**Task details**
Word for word, repeat the entries, minus the pictures.

**Records shown**
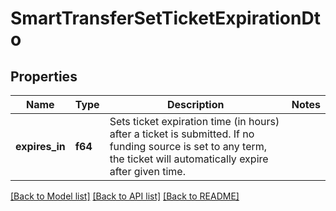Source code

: # SmartTransferSetTicketExpirationDto

## Properties

Name | Type | Description | Notes
------------ | ------------- | ------------- | -------------
**expires_in** | **f64** | Sets ticket expiration time (in hours) after a ticket is submitted. If no funding source is set to any term, the ticket will automatically expire after given time. | 

[[Back to Model list]](../README.md#documentation-for-models) [[Back to API list]](../README.md#documentation-for-api-endpoints) [[Back to README]](../README.md)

**Solved exercise**
Source code

: # SmartTransferSetTicketExpirationDto

## Properties

Name | Type | Description | Notes
------------ | ------------- | ------------- | -------------
**expires_in** | **f64** | Sets ticket expiration time (in hours) after a ticket is submitted. If no funding source is set to any term, the ticket will automatically expire after given time. | 

[[Back to Model list]](../README.md#documentation-for-models) [[Back to API list]](../README.md#documentation-for-api-endpoints) [[Back to README]](../README.md)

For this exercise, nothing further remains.